• [EXERCISE MATERIALS]:
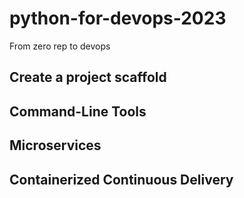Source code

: # python-for-devops-2023
From zero rep to devops

## Create a project scaffold

## Command-Line Tools

## Microservices

## Containerized Continuous Delivery
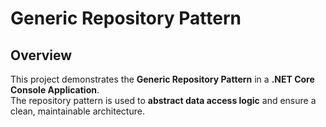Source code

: # Generic Repository Pattern

##  Overview
This project demonstrates the **Generic Repository Pattern** in a **.NET Core Console Application**.  
The repository pattern is used to **abstract data access logic** and ensure a clean, maintainable architecture.

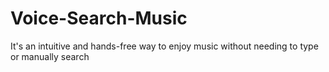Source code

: # Voice-Search-Music
It's an intuitive and hands-free way to enjoy music without needing to type or manually search
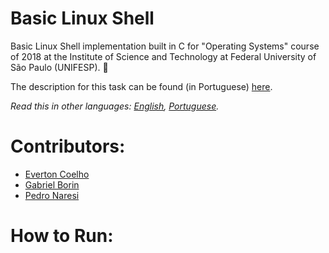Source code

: # Basic Linux Shell
Basic Linux Shell implementation built in C for "Operating Systems" course of 2018 at the Institute of Science and Technology at Federal University of São Paulo (UNIFESP). 🐚

The description for this task can be found (in Portuguese) [here](LAB-02-MapReduce.pdf).

*Read this in other languages: [English](README.md), [Portuguese](README.pt-BR.md).*

# Contributors:
- [Everton Coelho](https://github.com/evcoelho)
- [Gabriel Borin](https://github.com/GaBorin)
- [Pedro Naresi](https://github.com/pedronaresi)

# How to Run:
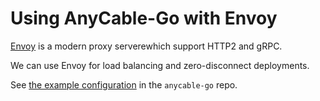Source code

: # Using AnyCable-Go with Envoy

[Envoy](https://www.envoyproxy.io) is a modern proxy serverewhich support HTTP2 and gRPC.

We can use Envoy for load balancing and zero-disconnect deployments.

See [the example configuration](https://github.com/anycable/anycable-go/tree/master/etc/envoy) in the `anycable-go` repo.
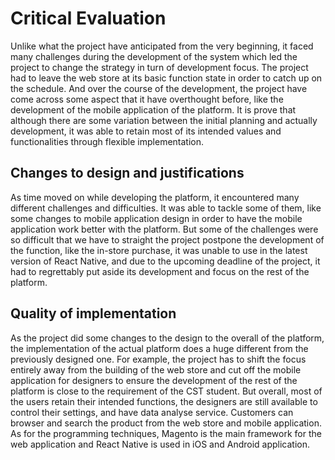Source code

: # Critical Evaluation

Unlike what the project have anticipated from the very beginning, it faced many challenges during the development of the system which led the project to change the strategy in turn of development focus. The project had to leave the web store at its basic function state in order to catch up on the schedule. And over the course of the development, the project have come across some aspect that it have overthought before, like the development of the mobile application of the platform. It is prove that although there are some variation between the initial planning and actually development, it was able to retain most of its intended values and functionalities through flexible implementation.

## Changes to design and justifications

As time moved on while developing the platform, it encountered many different challenges and difficulties. It was able to tackle some of them, like some changes to mobile application design in order to have the mobile application work better with the platform. But some of the challenges were so difficult that we have to straight the project postpone the development of the function, like the in-store purchase, it was unable to use in the latest version of React Native, and due to the upcoming deadline of the project, it had to regrettably put aside its development and focus on the rest of the platform.

## Quality of implementation

As the project did some changes to the design to the overall of the platform, the implementation of the actual platform does a huge different from the previously designed one. For example, the project has to shift the focus entirely away from the building of the web store and cut off the mobile application for designers to ensure the development of the rest of the platform is close to the requirement of the CST student. But overall, most of the users retain their intended functions, the designers are still available to control their settings, and have data analyse service. Customers can browser and search the product from the web store and mobile application. As for the programming techniques, Magento is the main framework for the web application and React Native is used in iOS and Android application.
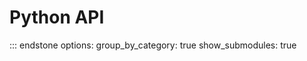 # Python API

::: endstone
    options:
        group_by_category: true
        show_submodules: true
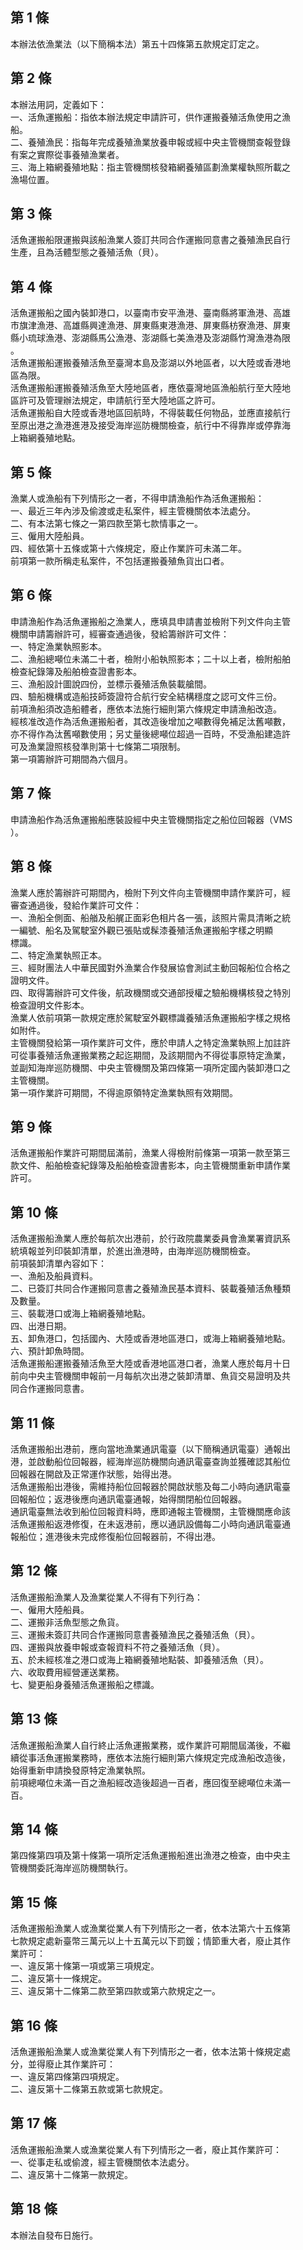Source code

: 第 1 條
-------
本辦法依漁業法（以下簡稱本法）第五十四條第五款規定訂定之。

第 2 條
-------
本辦法用詞，定義如下：  
一、活魚運搬船：指依本辦法規定申請許可，供作運搬養殖活魚使用之漁  
    船。  
二、養殖漁民：指每年完成養殖漁業放養申報或經中央主管機關查報登錄  
    有案之實際從事養殖漁業者。  
三、海上箱網養殖地點：指主管機關核發箱網養殖區劃漁業權執照所載之  
    漁場位置。

第 3 條
-------
活魚運搬船限運搬與該船漁業人簽訂共同合作運搬同意書之養殖漁民自行  
生產，且為活體型態之養殖活魚（貝）。

第 4 條
-------
活魚運搬船之國內裝卸港口，以臺南市安平漁港、臺南縣將軍漁港、高雄  
市旗津漁港、高雄縣興達漁港、屏東縣東港漁港、屏東縣枋寮漁港、屏東  
縣小琉球漁港、澎湖縣馬公漁港、澎湖縣七美漁港及澎湖縣竹灣漁港為限  
。  
活魚運搬船運搬養殖活魚至臺灣本島及澎湖以外地區者，以大陸或香港地  
區為限。  
活魚運搬船運搬養殖活魚至大陸地區者，應依臺灣地區漁船航行至大陸地  
區許可及管理辦法規定，申請航行至大陸地區之許可。  
活魚運搬船自大陸或香港地區回航時，不得裝載任何物品，並應直接航行  
至原出港之漁港進港及接受海岸巡防機關檢查，航行中不得靠岸或停靠海  
上箱網養殖地點。

第 5 條
-------
漁業人或漁船有下列情形之一者，不得申請漁船作為活魚運搬船：  
一、最近三年內涉及偷渡或走私案件，經主管機關依本法處分。  
二、有本法第七條之一第四款至第七款情事之一。  
三、僱用大陸船員。  
四、經依第十五條或第十六條規定，廢止作業許可未滿二年。  
前項第一款所稱走私案件，不包括運搬養殖魚貨出口者。

第 6 條
-------
申請漁船作為活魚運搬船之漁業人，應填具申請書並檢附下列文件向主管  
機關申請籌辦許可，經審查通過後，發給籌辦許可文件：  
一、特定漁業執照影本。  
二、漁船總噸位未滿二十者，檢附小船執照影本；二十以上者，檢附船舶  
    檢查紀錄簿及船舶檢查證書影本。  
三、漁船設計圖說四份，並標示養殖活魚裝載艙間。  
四、驗船機構或造船技師簽證符合航行安全結構穩度之認可文件三份。  
前項漁船須改造船體者，應依本法施行細則第六條規定申請漁船改造。  
經核准改造作為活魚運搬船者，其改造後增加之噸數得免補足汰舊噸數，  
亦不得作為汰舊噸數使用；另丈量後總噸位超過一百時，不受漁船建造許  
可及漁業證照核發準則第十七條第二項限制。  
第一項籌辦許可期間為六個月。

第 7 條
-------
申請漁船作為活魚運搬船應裝設經中央主管機關指定之船位回報器（VMS  
）。

第 8 條
-------
漁業人應於籌辦許可期間內，檢附下列文件向主管機關申請作業許可，經  
審查通過後，發給作業許可文件：  
一、漁船全側面、船艏及船艉正面彩色相片各一張，該照片需具清晰之統  
    一編號、船名及駕駛室外觀已張貼或髹漆養殖活魚運搬船字樣之明顯  
    標識。  
二、特定漁業執照正本。  
三、經財團法人中華民國對外漁業合作發展協會測試主動回報船位合格之  
    證明文件。  
四、取得籌辦許可文件後，航政機關或交通部授權之驗船機構核發之特別  
    檢查證明文件影本。  
漁業人依前項第一款規定應於駕駛室外觀標識養殖活魚運搬船字樣之規格  
如附件。  
主管機關發給第一項作業許可文件，應於申請人之特定漁業執照上加註許  
可從事養殖活魚運搬業務之起迄期間，及該期間內不得從事原特定漁業，  
並副知海岸巡防機關、中央主管機關及第四條第一項所定國內裝卸港口之  
主管機關。  
第一項作業許可期間，不得逾原領特定漁業執照有效期間。

第 9 條
-------
活魚運搬船作業許可期間屆滿前，漁業人得檢附前條第一項第一款至第三  
款文件、船舶檢查紀錄簿及船舶檢查證書影本，向主管機關重新申請作業  
許可。

第 10 條
--------
活魚運搬船漁業人應於每航次出港前，於行政院農業委員會漁業署資訊系  
統填報並列印裝卸清單，於進出漁港時，由海岸巡防機關檢查。  
前項裝卸清單內容如下：  
一、漁船及船員資料。  
二、已簽訂共同合作運搬同意書之養殖漁民基本資料、裝載養殖活魚種類  
    及數量。  
三、裝載港口或海上箱網養殖地點。  
四、出港日期。  
五、卸魚港口，包括國內、大陸或香港地區港口，或海上箱網養殖地點。  
六、預計卸魚時間。  
活魚運搬船運搬養殖活魚至大陸或香港地區港口者，漁業人應於每月十日  
前向中央主管機關申報前一月每航次出港之裝卸清單、魚貨交易證明及共  
同合作運搬同意書。

第 11 條
--------
活魚運搬船出港前，應向當地漁業通訊電臺（以下簡稱通訊電臺）通報出  
港，並啟動船位回報器，經海岸巡防機關向通訊電臺查詢並獲確認其船位  
回報器在開啟及正常運作狀態，始得出港。  
活魚運搬船出港後，需維持船位回報器於開啟狀態及每二小時向通訊電臺  
回報船位；返港後應向通訊電臺通報，始得關閉船位回報器。  
通訊電臺無法收到船位回報資料時，應即通報主管機關，主管機關應命該  
活魚運搬船返港修復，在未返港前，應以通訊設備每二小時向通訊電臺通  
報船位；進港後未完成修復船位回報器前，不得出港。

第 12 條
--------
活魚運搬船漁業人及漁業從業人不得有下列行為：  
一、僱用大陸船員。  
二、運搬非活魚型態之魚貨。  
三、運搬未簽訂共同合作運搬同意書養殖漁民之養殖活魚（貝）。  
四、運搬與放養申報或查報資料不符之養殖活魚（貝）。  
五、於未經核准之港口或海上箱網養殖地點裝、卸養殖活魚（貝）。  
六、收取費用經營運送業務。  
七、變更船身養殖活魚運搬船之標識。

第 13 條
--------
活魚運搬船漁業人自行終止活魚運搬業務，或作業許可期間屆滿後，不繼  
續從事活魚運搬業務時，應依本法施行細則第六條規定完成漁船改造後，  
始得重新申請換發原特定漁業執照。  
前項總噸位未滿一百之漁船經改造後超過一百者，應回復至總噸位未滿一  
百。

第 14 條
--------
第四條第四項及第十條第一項所定活魚運搬船進出漁港之檢查，由中央主  
管機關委託海岸巡防機關執行。

第 15 條
--------
活魚運搬船漁業人或漁業從業人有下列情形之一者，依本法第六十五條第  
七款規定處新臺幣三萬元以上十五萬元以下罰鍰；情節重大者，廢止其作  
業許可：  
一、違反第十條第一項或第三項規定。  
二、違反第十一條規定。  
三、違反第十二條第二款至第四款或第六款規定之一。

第 16 條
--------
活魚運搬船漁業人或漁業從業人有下列情形之一者，依本法第十條規定處  
分，並得廢止其作業許可：  
一、違反第四條第四項規定。  
二、違反第十二條第五款或第七款規定。

第 17 條
--------
活魚運搬船漁業人或漁業從業人有下列情形之一者，廢止其作業許可：  
一、從事走私或偷渡，經主管機關依本法處分。  
二、違反第十二條第一款規定。

第 18 條
--------
本辦法自發布日施行。

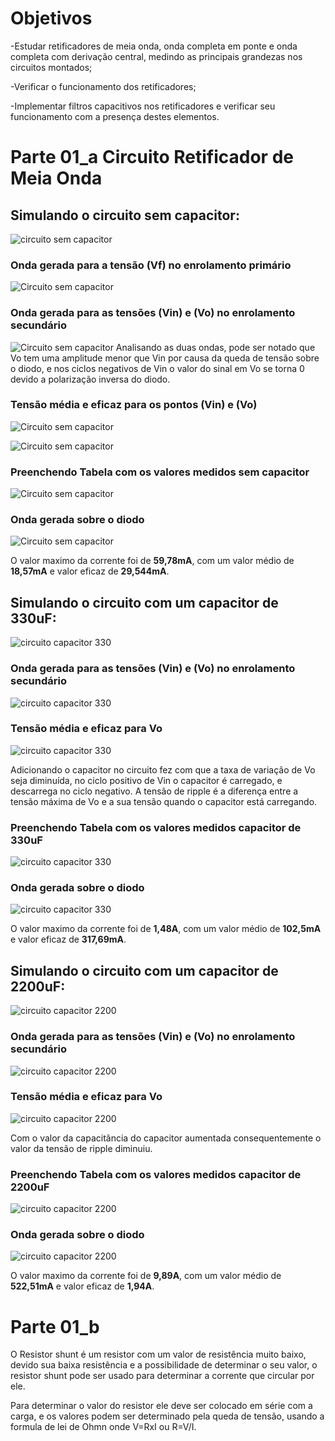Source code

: # Objetivos

-Estudar retificadores de meia onda, onda completa em ponte e onda completa com
derivação central, medindo as principais grandezas nos circuitos montados;

-Verificar o funcionamento dos retificadores;

-Implementar filtros capacitivos nos retificadores e verificar seu funcionamento com a
presença destes elementos.

# Parte 01_a Circuito Retificador de Meia Onda

## Simulando o circuito sem capacitor:

![circuito sem capacitor](https://i.imgur.com/sPdN1qN.jpg)

### Onda gerada para a tensão (Vf) no enrolamento primário

![Circuito sem capacitor](https://i.imgur.com/yQjVFRl.jpg)

### Onda gerada para as tensões (Vin) e (Vo) no enrolamento secundário

![Circuito sem capacitor](https://i.imgur.com/puZ3h3c.jpg)
Analisando as duas ondas, pode ser notado que Vo tem uma amplitude menor que Vin por causa da queda de tensão sobre o diodo, e nos ciclos negativos de Vin o valor do sinal em Vo se torna 0 devido a polarização inversa do diodo.

### Tensão média e eficaz para os pontos (Vin) e (Vo)

![Circuito sem capacitor](https://i.imgur.com/YKA1xoO.jpg)

![Circuito sem capacitor](https://i.imgur.com/KcpyD8T.jpg)

### Preenchendo Tabela com os valores medidos sem capacitor

![Circuito sem capacitor](https://i.imgur.com/2XCefNQ.jpg)


### Onda gerada sobre o diodo

![Circuito sem capacitor](https://i.imgur.com/O1NHbiS.jpg)

O valor maximo da corrente foi de **59,78mA**, com um valor médio de **18,57mA** e valor eficaz de **29,544mA**.



## Simulando o circuito com um capacitor de 330uF:

![circuito capacitor 330](https://i.imgur.com/EolIVNx.jpg)
 
### Onda gerada para as tensões (Vin) e (Vo) no enrolamento secundário

![circuito capacitor 330](https://i.imgur.com/DIGYflf.jpg)

### Tensão média e eficaz para Vo

![circuito capacitor 330](https://i.imgur.com/IcDpRdl.jpg)

Adicionando o capacitor no circuito fez com que a taxa de variação de Vo seja diminuída, no ciclo positivo de Vin o capacitor é carregado, e descarrega no ciclo negativo. A tensão de ripple é a diferença entre a tensão máxima de Vo e a sua tensão quando o capacitor está carregando.

### Preenchendo Tabela com os valores medidos capacitor de 330uF

![circuito capacitor 330](https://i.imgur.com/A1Kd0Dl.jpg)

### Onda gerada sobre o diodo

![circuito capacitor 330](https://i.imgur.com/Eku99v3.jpg)

O valor maximo da corrente foi de **1,48A**, com um valor médio de **102,5mA** e valor eficaz de **317,69mA**.

## Simulando o circuito com um capacitor de 2200uF:

![circuito capacitor 2200](https://i.imgur.com/cfcw5OL.jpg)

### Onda gerada para as tensões (Vin) e (Vo) no enrolamento secundário

![circuito capacitor 2200](https://i.imgur.com/hrg0ZYf.jpg)

### Tensão média e eficaz para Vo

![circuito capacitor 2200](https://i.imgur.com/bcgES7i.jpg)

Com o valor da capacitância do capacitor aumentada consequentemente o valor da tensão de ripple diminuiu.

### Preenchendo Tabela com os valores medidos capacitor de 2200uF

![circuito capacitor 2200](https://i.imgur.com/5wv4ezy.jpg)

### Onda gerada sobre o diodo

![circuito capacitor 2200](https://i.imgur.com/jmP5QY1.jpg)

O valor maximo da corrente foi de **9,89A**, com um valor médio de **522,51mA** e valor eficaz de **1,94A**.







# Parte 01_b

O Resistor shunt é um resistor com um valor de resistência muito baixo, devido sua baixa resistência e a possibilidade de determinar o seu valor, o resistor shunt pode ser usado para determinar a corrente que circular por ele.

Para determinar o valor do resistor ele deve ser colocado em série com a carga, e os valores podem ser determinado pela queda de tensão, usando a formula de lei de Ohmn onde V=RxI ou R=V/I.


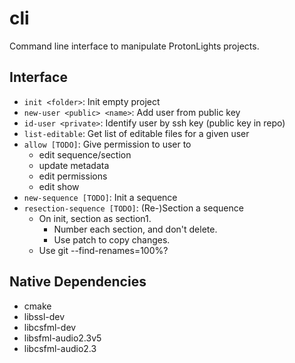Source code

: # cli
Command line interface to manipulate ProtonLights projects.

## Interface

- `init <folder>`: Init empty project
- `new-user <public> <name>`: Add user from public key
- `id-user <private>`: Identify user by ssh key (public key in repo)
- `list-editable`: Get list of editable files for a given user
- `allow [TODO]`: Give permission to user to
  - edit sequence/section
  - update metadata
  - edit permissions
  - edit show
- `new-sequence [TODO]`: Init a sequence
- `resection-sequence [TODO]`: (Re-)Section a sequence
  - On init, section as section1.
    - Number each section, and don't delete.
    - Use patch to copy changes.
  - Use git --find-renames=100%?

## Native Dependencies

- cmake
- libssl-dev
- libcsfml-dev
- libsfml-audio2.3v5
- libcsfml-audio2.3
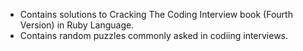 <ul>
 <li> Contains solutions to Cracking The Coding Interview book (Fourth Version) in Ruby Language. </li>
 <li> Contains random puzzles commonly asked in codiing interviews. </li>
</ul>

• [WHAT NEEDS TO BE DONE]:
Give again exactly, and only, the lines above starting at the one with "二、漁船總噸位未滿二十者，檢附小船執照影本；二十以上者，檢附船舶" and ending at the one with "通訊電臺無法收到船位回報資料時，應即通報主管機關，主管機關應命該".

• [SOLUTION]:
二、漁船總噸位未滿二十者，檢附小船執照影本；二十以上者，檢附船舶  
    檢查紀錄簿及船舶檢查證書影本。  
三、漁船設計圖說四份，並標示養殖活魚裝載艙間。  
四、驗船機構或造船技師簽證符合航行安全結構穩度之認可文件三份。  
前項漁船須改造船體者，應依本法施行細則第六條規定申請漁船改造。  
經核准改造作為活魚運搬船者，其改造後增加之噸數得免補足汰舊噸數，  
亦不得作為汰舊噸數使用；另丈量後總噸位超過一百時，不受漁船建造許  
可及漁業證照核發準則第十七條第二項限制。  
第一項籌辦許可期間為六個月。

第 7 條
-------
申請漁船作為活魚運搬船應裝設經中央主管機關指定之船位回報器（VMS  
）。

第 8 條
-------
漁業人應於籌辦許可期間內，檢附下列文件向主管機關申請作業許可，經  
審查通過後，發給作業許可文件：  
一、漁船全側面、船艏及船艉正面彩色相片各一張，該照片需具清晰之統  
    一編號、船名及駕駛室外觀已張貼或髹漆養殖活魚運搬船字樣之明顯  
    標識。  
二、特定漁業執照正本。  
三、經財團法人中華民國對外漁業合作發展協會測試主動回報船位合格之  
    證明文件。  
四、取得籌辦許可文件後，航政機關或交通部授權之驗船機構核發之特別  
    檢查證明文件影本。  
漁業人依前項第一款規定應於駕駛室外觀標識養殖活魚運搬船字樣之規格  
如附件。  
主管機關發給第一項作業許可文件，應於申請人之特定漁業執照上加註許  
可從事養殖活魚運搬業務之起迄期間，及該期間內不得從事原特定漁業，  
並副知海岸巡防機關、中央主管機關及第四條第一項所定國內裝卸港口之  
主管機關。  
第一項作業許可期間，不得逾原領特定漁業執照有效期間。

第 9 條
-------
活魚運搬船作業許可期間屆滿前，漁業人得檢附前條第一項第一款至第三  
款文件、船舶檢查紀錄簿及船舶檢查證書影本，向主管機關重新申請作業  
許可。

第 10 條
--------
活魚運搬船漁業人應於每航次出港前，於行政院農業委員會漁業署資訊系  
統填報並列印裝卸清單，於進出漁港時，由海岸巡防機關檢查。  
前項裝卸清單內容如下：  
一、漁船及船員資料。  
二、已簽訂共同合作運搬同意書之養殖漁民基本資料、裝載養殖活魚種類  
    及數量。  
三、裝載港口或海上箱網養殖地點。  
四、出港日期。  
五、卸魚港口，包括國內、大陸或香港地區港口，或海上箱網養殖地點。  
六、預計卸魚時間。  
活魚運搬船運搬養殖活魚至大陸或香港地區港口者，漁業人應於每月十日  
前向中央主管機關申報前一月每航次出港之裝卸清單、魚貨交易證明及共  
同合作運搬同意書。

第 11 條
--------
活魚運搬船出港前，應向當地漁業通訊電臺（以下簡稱通訊電臺）通報出  
港，並啟動船位回報器，經海岸巡防機關向通訊電臺查詢並獲確認其船位  
回報器在開啟及正常運作狀態，始得出港。  
活魚運搬船出港後，需維持船位回報器於開啟狀態及每二小時向通訊電臺  
回報船位；返港後應向通訊電臺通報，始得關閉船位回報器。  
通訊電臺無法收到船位回報資料時，應即通報主管機關，主管機關應命該  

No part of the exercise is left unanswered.